Amorphous FePO4/reduced graphene oxide composite prepared from jarosite residue and its application as a novel anode material for lithium-ion batteries

Abstract

Rational utilization of jarosite residue is significantly important from the view of environmental protection and resource recycling. Herein, we report a facile preparation of porous amorphous FePO4/reduced graphene oxide (rGO) composite by utilizing the iron resource in jarosite residue with a selective chemical precipitation method, and demonstrate its great potential as a high-performance anode material of lithium-ion batteries (LIBs).

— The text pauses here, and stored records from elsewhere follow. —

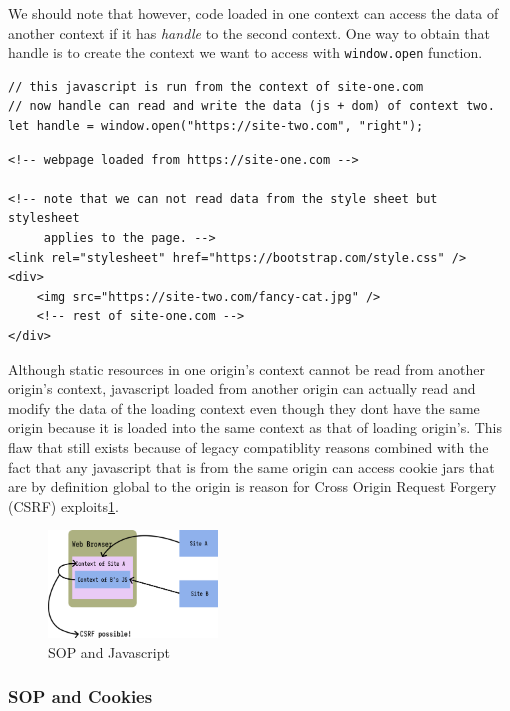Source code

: \documentclass[a4paper]{article}
\begin{document}
We should note that however, code loaded in one context can access the data of another context if it has \emph{handle} to the second
context. One way to obtain that handle is to create the context we want to access with \lstinline{window.open} function.

\begin{lstlisting}
// this javascript is run from the context of site-one.com
// now handle can read and write the data (js + dom) of context two.
let handle = window.open("https://site-two.com", "right");
\end{lstlisting}


\begin{lstlisting}
<!-- webpage loaded from https://site-one.com -->

<!-- note that we can not read data from the style sheet but stylesheet 
     applies to the page. -->
<link rel="stylesheet" href="https://bootstrap.com/style.css" />
<div>
    <img src="https://site-two.com/fancy-cat.jpg" />
    <!-- rest of site-one.com -->
</div>
\end{lstlisting}


Although static resources in one origin's context cannot be read from another origin's context, javascript loaded from another
origin can actually read and modify the data of the loading context even though they dont have the same origin because it is loaded
into the same context as that of loading origin's. This flaw that still exists because of legacy compatiblity reasons combined with 
the fact that any javascript that is from the same origin can access cookie jars that are by definition global to the origin is 
reason for Cross Origin Request Forgery (CSRF) exploits\ref{fig:csfr}.

\begin{figure}[hbt!]
    \centering
    \includegraphics[width=0.4\textwidth]{graphics/same-origin-csrf.png}
    \caption{SOP and Javascript}
    \label{fig:csfr}
\end{figure}

\subsubsection*{SOP and Cookies}
\end{document}
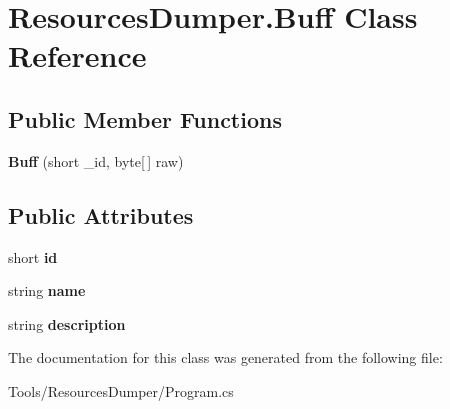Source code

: \hypertarget{class_resources_dumper_1_1_buff}{\section{Resources\-Dumper.\-Buff Class Reference}
\label{class_resources_dumper_1_1_buff}
}
\subsection*{Public Member Functions}
\begin{DoxyCompactItemize}
\item 
\hypertarget{class_resources_dumper_1_1_buff_ae5be09dcfcc80ccef1bf0f00211e2316}{{\bfseries Buff} (short \-\_\-id, byte\mbox{[}$\,$\mbox{]} raw)}\label{class_resources_dumper_1_1_buff_ae5be09dcfcc80ccef1bf0f00211e2316}

\end{DoxyCompactItemize}
\subsection*{Public Attributes}
\begin{DoxyCompactItemize}
\item 
\hypertarget{class_resources_dumper_1_1_buff_a0f18d6c9e5315fb292ecd9b30b8f3347}{short {\bfseries id}}\label{class_resources_dumper_1_1_buff_a0f18d6c9e5315fb292ecd9b30b8f3347}

\item 
\hypertarget{class_resources_dumper_1_1_buff_aada19799ab6b54fd47252d7a710768e5}{string {\bfseries name}}\label{class_resources_dumper_1_1_buff_aada19799ab6b54fd47252d7a710768e5}

\item 
\hypertarget{class_resources_dumper_1_1_buff_adcab19fa2d75901d90a8a54b63309a0e}{string {\bfseries description}}\label{class_resources_dumper_1_1_buff_adcab19fa2d75901d90a8a54b63309a0e}

\end{DoxyCompactItemize}


The documentation for this class was generated from the following file\-:\begin{DoxyCompactItemize}
\item 
Tools/\-Resources\-Dumper/Program.\-cs\end{DoxyCompactItemize}
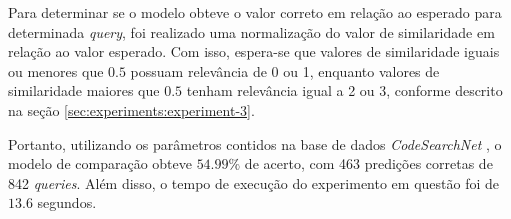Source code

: Para determinar se o modelo obteve o valor correto em relação ao esperado para determinada \textit{query}, foi realizado uma normalização do valor de similaridade em relação ao valor esperado. Com isso, espera-se que valores de similaridade iguais ou menores que $0.5$ possuam relevância de 0 ou 1, enquanto valores de similaridade maiores que $0.5$ tenham relevância igual a 2 ou 3, conforme descrito na seção \ref{sec:experiments:experiment-3}.

Portanto, utilizando os parâmetros contidos na base de dados \textit{CodeSearchNet} \cite{Husain2019CodeSearchNetCE}, o modelo de comparação obteve $54.99\%$ de acerto, com 463 predições corretas de 842 \textit{queries}. Além disso, o tempo de execução do experimento em questão foi de $13.6$ segundos.
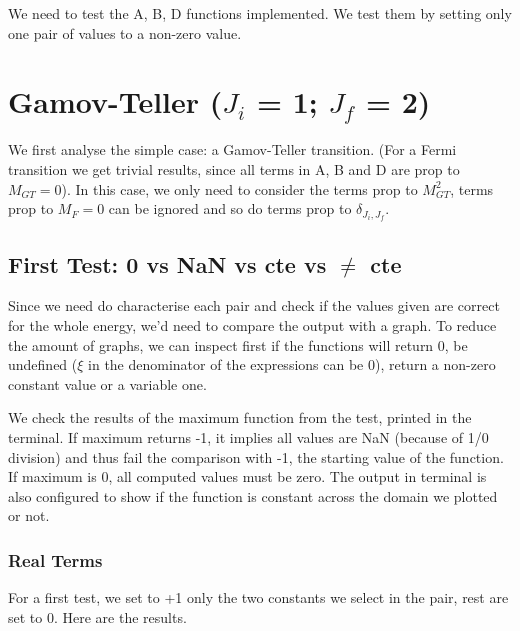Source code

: \documentclass[twocolumn]{article}
\title{}
\author{}
\begin{document}
\maketitle

We need to test the A, B, D functions implemented. We test them by setting only one pair of values to a non-zero value.

\section{Gamov-Teller ($J_i$ = 1; $J_f$ = 2)}

We first analyse the simple case: a Gamov-Teller transition. (For a Fermi transition we get trivial results, since all terms in A, B and D are prop to $M_{GT} = 0$). In this case, we only need to consider the terms prop to $M^2_{GT}$, terms prop to $M_F = 0$ can be ignored and so do terms prop to $\delta_{J_i,J_f}$. 

\subsection{First Test: 0 vs NaN vs cte vs $\neq$ cte}

Since we need do characterise each pair and check if the values given are correct for the whole energy, we'd need to compare the output with a graph. To reduce the amount of graphs, we can inspect first if the functions will return 0, be undefined ($\xi$ in the denominator of the expressions can be 0), return a non-zero constant value or a variable one. 

We check the results of the maximum function from the test, printed in the terminal. If maximum returns -1, it implies all values are NaN (because of 1/0 division) and thus fail the comparison with -1, the starting value of the function. If maximum is 0, all computed values must be zero. The output in terminal is also configured to show if the function is constant across the domain we plotted or not.

\subsubsection{Real Terms}

For a first test, we set to +1 only the two constants we select in the pair, rest are set to 0. Here are the results.
\end{document}
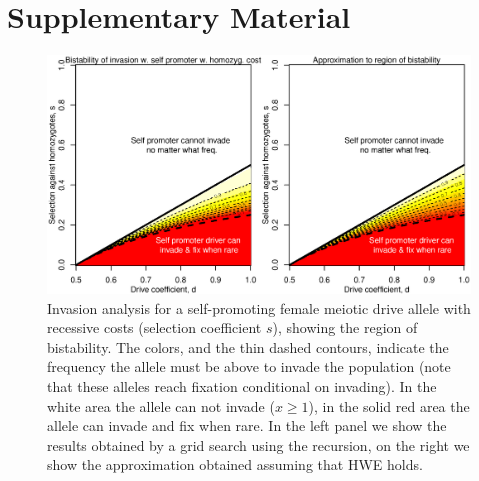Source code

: \documentclass[12pt,letterpaper]{article}
\newcommand{\gc}[1]{{ \color{red} #1}}
\begin{document}



\section*{Supplementary Material}


\begin{figure}

\includegraphics[width = 0.5
          \textwidth]{../Scripts/homozyg_bistability.eps}
\caption{Invasion analysis for a self-promoting female meiotic drive allele with
  recessive costs (selection coefficient $s$), showing the region of
  bistability. The colors, and the thin dashed contours, indicate the
  frequency the allele must be above to invade the population (note
  that these alleles reach fixation conditional on invading). In the
  white area the allele can not invade ($x \geq1$), in the solid red
  area the allele can invade and fix when rare. In the left panel we
  show the results obtained by a grid search using the recursion, on
  the right we show the approximation obtained assuming that HWE
  holds. }  
\label{Bistab_homozyg_cost_fig}
\end{figure}
\end{document}
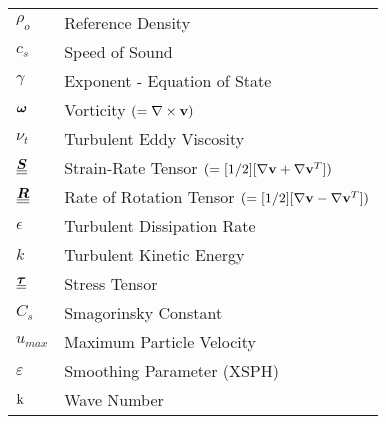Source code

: \begin{longtable}{ll}
$\rho_o$                & Reference Density                 \\
$c_s$                   & Speed of Sound                    \\
$\gamma$                & Exponent - Equation of State      \\
$\bm{\omega}$                   & Vorticity $(=\nabla \times \mathbf{v})$                                                       \\
$\nu_t$                 & Turbulent Eddy Viscosity          \\
$\underline{\underline{\bm{S}}}$                   & Strain-Rate Tensor $(=[1/2][\nabla \mathbf{v} + \nabla \mathbf{v}^T])$                          \\
$\underline{\underline{\bm{R}}}$                   & Rate of Rotation Tensor $(=[1/2][\nabla \mathbf{v} - \nabla \mathbf{v}^T])$                     \\
$\epsilon$              & Turbulent Dissipation Rate        \\
$k$                     & Turbulent Kinetic Energy          \\
$\underline{\underline{\bm{\tau}}}$         & Stress Tensor                     \\
$C_s $                  & Smagorinsky Constant              \\
$u_{max}$               & Maximum Particle Velocity         \\
$\varepsilon$           & Smoothing Parameter (XSPH)        \\
$\mathrm{k}$           & Wave Number                      
\end{longtable}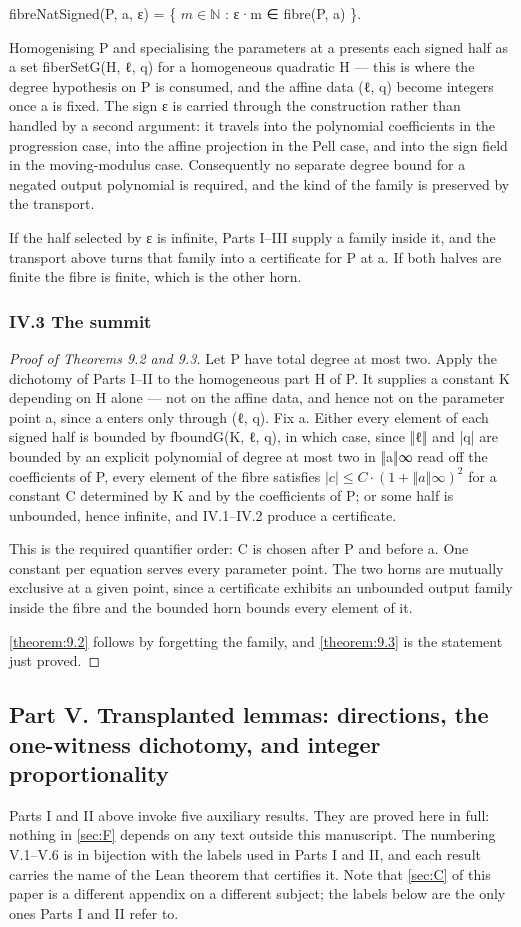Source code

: fibreNatSigned(P, a, ε) = \{ $m ∈ ℕ$ : ε·m ∈ fibre(P, a) \}.

Homogenising P and specialising the parameters at a presents each signed half as a set fiberSetG(H, ℓ, q) for a homogeneous quadratic H — this is where the degree hypothesis on P is consumed, and the affine data (ℓ, q) become integers once a is fixed. The sign ε is carried through the construction rather than handled by a second argument: it travels into the polynomial coefficients in the progression case, into the affine projection in the Pell case, and into the sign field in the moving-modulus case. Consequently no separate degree bound for a negated output polynomial is required, and the kind of the family is preserved by the transport.

If the half selected by ε is infinite, Parts I–III supply a family inside it, and the transport above turns that family into a certificate for P at a. If both halves are finite the fibre is finite, which is the other horn.

\subsubsection*{IV.3 The summit}
\begin{proof}[Proof of Theorems 9.2 and 9.3]
Let P have total degree at most two. Apply the dichotomy of Parts I–II to the homogeneous part H of P. It supplies a constant K depending on H alone — not on the affine data, and hence not on the parameter point a, since a enters only through (ℓ, q). Fix a. Either every element of each signed half is bounded by fboundG(K, ℓ, q), in which case, since ‖ℓ‖ and |q| are bounded by an explicit polynomial of degree at most two in ‖a‖∞ read off the coefficients of P, every element of the fibre satisfies $|c| ≤ C·(1 + ‖a‖∞)^{2}$ for a constant C determined by K and by the coefficients of P; or some half is unbounded, hence infinite, and IV.1–IV.2 produce a certificate.

This is the required quantifier order: C is chosen after P and before a. One constant per equation serves every parameter point. The two horns are mutually exclusive at a given point, since a certificate exhibits an unbounded output family inside the fibre and the bounded horn bounds every element of it.

\cref{theorem:9.2} follows by forgetting the family, and \cref{theorem:9.3} is the statement just proved.

\end{proof}
\subsection*{Part V. Transplanted lemmas: directions, the one-witness dichotomy, and integer proportionality}
Parts I and II above invoke five auxiliary results. They are proved here in full: nothing in \cref{sec:F} depends on any text outside this manuscript. The numbering V.1–V.6 is in bijection with the labels used in Parts I and II, and each result carries the name of the Lean theorem that certifies it. Note that \cref{sec:C} of this paper is a different appendix on a different subject; the labels below are the only ones Parts I and II refer to.

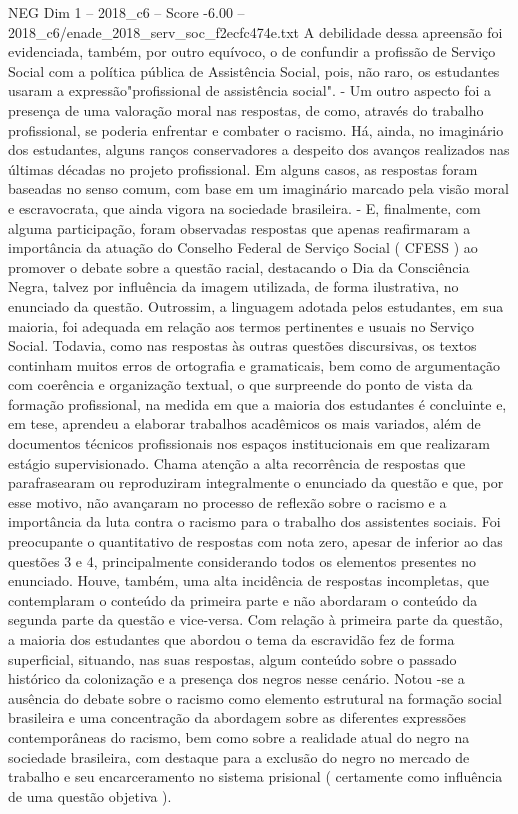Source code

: \begin{textsample}{NEG Dim 1 – 2018\_c6 – Score -6.00 – 2018\_c6/enade\_2018\_serv\_soc\_f2ecfc474e.txt}
A debilidade dessa apreensão foi evidenciada, também, por outro equívoco, o de confundir a profissão de Serviço Social com a política pública de Assistência Social, pois, não raro, os estudantes usaram a expressão"profissional de assistência social". - Um outro aspecto foi a presença de uma valoração moral nas respostas, de como, através do trabalho profissional, se poderia enfrentar e combater o racismo.
Há, ainda, no imaginário dos estudantes, alguns ranços conservadores a despeito dos avanços realizados nas últimas décadas no projeto profissional.
Em alguns casos, as respostas foram baseadas no senso comum, com base em um imaginário marcado pela visão moral e escravocrata, que ainda vigora na sociedade brasileira. - E, finalmente, com alguma participação, foram observadas respostas que apenas reafirmaram a importância da atuação do Conselho Federal de Serviço Social ( CFESS ) ao promover o debate sobre a questão racial, destacando o Dia da Consciência Negra, talvez por influência da imagem utilizada, de forma ilustrativa, no enunciado da questão.
Outrossim, a linguagem adotada pelos estudantes, em sua maioria, foi adequada em relação aos termos pertinentes e usuais no Serviço Social.
Todavia, como nas respostas às outras questões discursivas, os textos continham muitos erros de ortografia e gramaticais, bem como de argumentação com coerência e organização textual, o que surpreende do ponto de vista da formação profissional, na medida em que a maioria dos estudantes é concluinte e, em tese, aprendeu a elaborar trabalhos acadêmicos os mais variados, além de documentos técnicos profissionais nos espaços institucionais em que realizaram estágio supervisionado.
Chama atenção a alta recorrência de respostas que parafrasearam ou reproduziram integralmente o enunciado da questão e que, por esse motivo, não avançaram no processo de reflexão sobre o racismo e a importância da luta contra o racismo para o trabalho dos assistentes sociais.
Foi preocupante o quantitativo de respostas com nota zero, apesar de inferior ao das questões 3 e 4, principalmente considerando todos os elementos presentes no enunciado.
Houve, também, uma alta incidência de respostas incompletas, que contemplaram o conteúdo da primeira parte e não abordaram o conteúdo da segunda parte da questão e vice-versa.
Com relação à primeira parte da questão, a maioria dos estudantes que abordou o tema da escravidão fez de forma superficial, situando, nas suas respostas, algum conteúdo sobre o passado histórico da colonização e a presença dos negros nesse cenário.
Notou -se a ausência do debate sobre o racismo como elemento estrutural na formação social brasileira e uma concentração da abordagem sobre as diferentes expressões contemporâneas do racismo, bem como sobre a realidade atual do negro na sociedade brasileira, com destaque para a exclusão do negro no mercado de trabalho e seu encarceramento no sistema prisional ( certamente como influência de uma questão objetiva ).

\end{textsample}
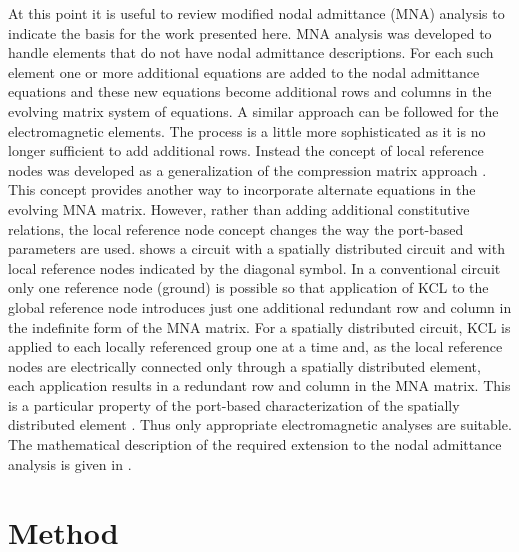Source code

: At this point it is useful to review modified nodal admittance (MNA)
analysis to indicate the basis for the work presented here. MNA
analysis was developed to handle elements that do not have nodal
admittance descriptions.  For each such element one or more additional
equations are added to the nodal admittance equations and these new
equations become additional rows and columns in the evolving matrix
system of equations.  A similar approach can be followed for the
electromagnetic elements.  The process is a little more sophisticated
as it is no longer sufficient to add additional rows.  Instead the
concept of local reference nodes was developed
\cite{local:reference:node:khalil} as a generalization of the
compression matrix approach \cite{kunisch}. This concept provides
another way to incorporate alternate equations in the evolving MNA
matrix. However, rather than adding additional constitutive relations,
the local reference node concept changes the way the port-based
parameters are used.  shows a circuit with a spatially distributed
circuit and with local reference nodes indicated by the diagonal
symbol.  In a conventional circuit only one reference node (ground) is
possible so that application of KCL to the global reference node
introduces just one additional redundant row and column in the
indefinite form of the MNA matrix. For a spatially distributed
circuit, KCL is applied to each locally referenced group one at a time
and, as the local reference nodes are electrically connected only
through a spatially distributed element, each application results in a
redundant row and column in the MNA matrix. This is a particular
property of the port-based characterization of the spatially
distributed element \cite{local:reference:node:khalil}. Thus only
appropriate electromagnetic analyses are suitable. The mathematical
description of the required extension to the nodal admittance analysis
is given in \cite{local:reference:node:khalil}.

\section{Method}

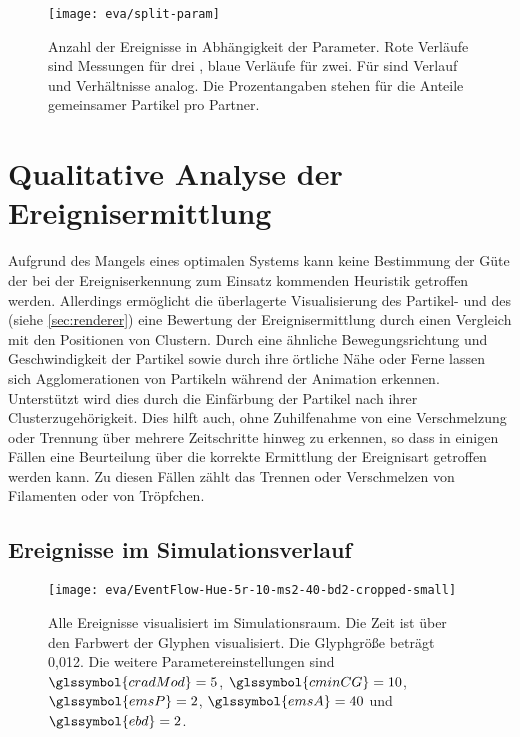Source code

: \begin{figure}
	\texttt{[image: eva/split-param]}
	\caption{Anzahl der Ereignisse in Abhängigkeit der Parameter. Rote Verläufe sind Messungen für drei , blaue Verläufe für zwei. Für  sind Verlauf und Verhältnisse analog. Die Prozentangaben stehen für die Anteile gemeinsamer Partikel pro Partner.}\label{fig:eva:split-param}
\end{figure}

\section{Qualitative Analyse der Ereignisermittlung}\label{sec:eva:ereignisse}

Aufgrund des Mangels eines optimalen Systems kann keine Bestimmung der Güte der bei der Ereigniserkennung zum Einsatz kommenden Heuristik getroffen werden. Allerdings ermöglicht die überlagerte Visualisierung des Partikel- und des  (siehe \autoref{sec:renderer}) eine Bewertung der Ereignisermittlung durch einen Vergleich mit den Positionen von Clustern. Durch eine ähnliche Bewegungsrichtung und Geschwindigkeit der Partikel sowie durch ihre örtliche Nähe oder Ferne lassen sich Agglomerationen von Partikeln während der Animation erkennen. Unterstützt wird dies durch die Einfärbung der Partikel nach ihrer Clusterzugehörigkeit. Dies hilft auch, ohne Zuhilfenahme von  eine Verschmelzung oder Trennung über mehrere Zeitschritte hinweg zu erkennen, so dass in einigen Fällen eine Beurteilung über die korrekte Ermittlung der Ereignisart getroffen werden kann. Zu diesen Fällen zählt das Trennen oder Verschmelzen von Filamenten oder von Tröpfchen.

\subsection*{Ereignisse im Simulationsverlauf}\label{sec:eva:ereignisse-quali-verlauf}

\begin{figure}
	\texttt{[image: eva/EventFlow-Hue-5r-10-ms2-40-bd2-cropped-small]}
	\caption{Alle Ereignisse visualisiert im Simulationsraum. Die Zeit ist über den Farbwert der Glyphen visualisiert. Die Glyphgröße  beträgt 0,012. Die weitere Parametereinstellungen sind $\glssymbol{cradMod} = 5$, $\glssymbol{cminCG} = 10$,  $\glssymbol{emsP} = 2$,  $\glssymbol{emsA} = 40$ und $\glssymbol{ebd} = 2$.}\label{fig:eva:EventFlow-Hue-5r-10-ms2-40-bd2-cropped-small}
\end{figure}

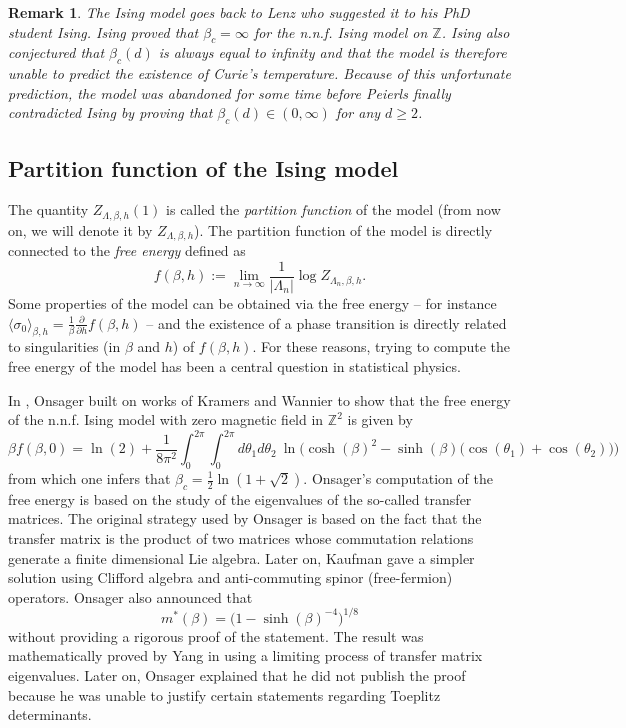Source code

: \documentclass[a4paper,oneside,11pt]{article}
\newtheorem{remark}[theorem]{Remark}
\newcommand{\ee}{\end{equation}}
\newcommand{\be}{\begin{equation}}
\begin{document}
\begin{remark}The Ising model goes back to Lenz \cite{Len20} who suggested it to his PhD student Ising. Ising  \cite{Isi25} proved that $\beta_c=\infty$ for the n.n.f. Ising model on $\mathbb Z$. Ising also conjectured that $\beta_c(d)$ is always equal to infinity and that the model is therefore unable to predict the existence of Curie's temperature. Because of this unfortunate prediction, the model was abandoned for some time before Peierls \cite{Pei36} finally contradicted Ising by proving that $\beta_c(d)\in(0,\infty)$ for any $d\ge 2$. \end{remark}

\subsection{Partition function of the Ising model} 

The quantity $Z_{\Lambda,\beta,h}(1)$ is called the {\em partition function} of the model (from now on, we will denote it by $Z_{\Lambda,\beta,h}$). The partition function of the model is directly connected to the {\em free energy} defined as
\be\nonumber
f(\beta,h):=\lim_{n\rightarrow \infty}\frac{1}{|\Lambda_n|}\log Z_{\Lambda_n,\beta,h}.
\ee
Some properties of the model can be obtained via the free energy -- for instance
$
\langle \sigma_0\rangle_{\beta,h}=\frac1{\beta}\frac{\partial}{\partial h}f(\beta,h)
$ --
and the existence of a phase transition is directly related to singularities (in $\beta$ and $h$) of $f(\beta,h)$. 
For these reasons, trying to compute the free energy of the model has been a central question in statistical physics. 

In \cite{Ons44}, Onsager built on works of Kramers and Wannier \cite{KraWan41} to show that the free energy of the n.n.f. Ising model with zero magnetic field in $\mathbb Z^2$ is given by
\be\nonumber
\beta f(\beta,0)=\ln (2)+\frac1{8\pi^2}\int_0^{2\pi}\int_0^{2\pi}d\theta_1d\theta_2 \ \ln\Big(\cosh(\beta)^2-\sinh(\beta)\big(\cos(\theta_1)+\cos(\theta_2)\big)\Big)
\ee
from which one infers that $\beta_c=\tfrac12\ln(1+\sqrt 2)$. Onsager's computation of the free energy is based on the study of the eigenvalues of the so-called transfer matrices. The original strategy used by Onsager is based on the fact that the transfer matrix is the product of two matrices whose commutation relations generate a finite dimensional Lie algebra. Later on, Kaufman \cite{Kau49} gave a simpler solution using Clifford algebra and anti-commuting spinor (free-fermion) operators.
Onsager also announced that
\be\nonumber%
m^*(\beta)=\Big(1-\sinh(\beta)^{-4}\Big)^{1/8}
\ee
without providing a rigorous proof of the statement. The result was mathematically proved by Yang in \cite{Yan52} using a limiting process of transfer matrix eigenvalues. Later on, Onsager explained that he did not publish the proof because he was unable to justify certain statements regarding Toeplitz determinants.
\end{document}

The FePO4/rGO composite exhibits superior cyclic performance (812.7 mA h g−1 over 300 cycles at 500 mA g−1) and high-rate capability (335.2 mA h g−1 even at a high current density of 10 A g−1) in a half cell. More importantly, the full LIB assembled with FePO4/rGO anode and commercial Li(Ni0.5Co0.2Mn0.3)O2 (NCM523) cathode still delivers a high and stable capacity of 674.9/528.7 mA h g−1 upon 100/300 cycles at 200/500 mA g−1, indicating the great potential of this FePO4/rGO composite as a new anode material with high lithium storage performance. This work proposes a simple, feasible, and cost-effective strategy for the high-valued utilization of jarosite residue and provides a reference for the design and development of FePO4-based anode materials for LIBs.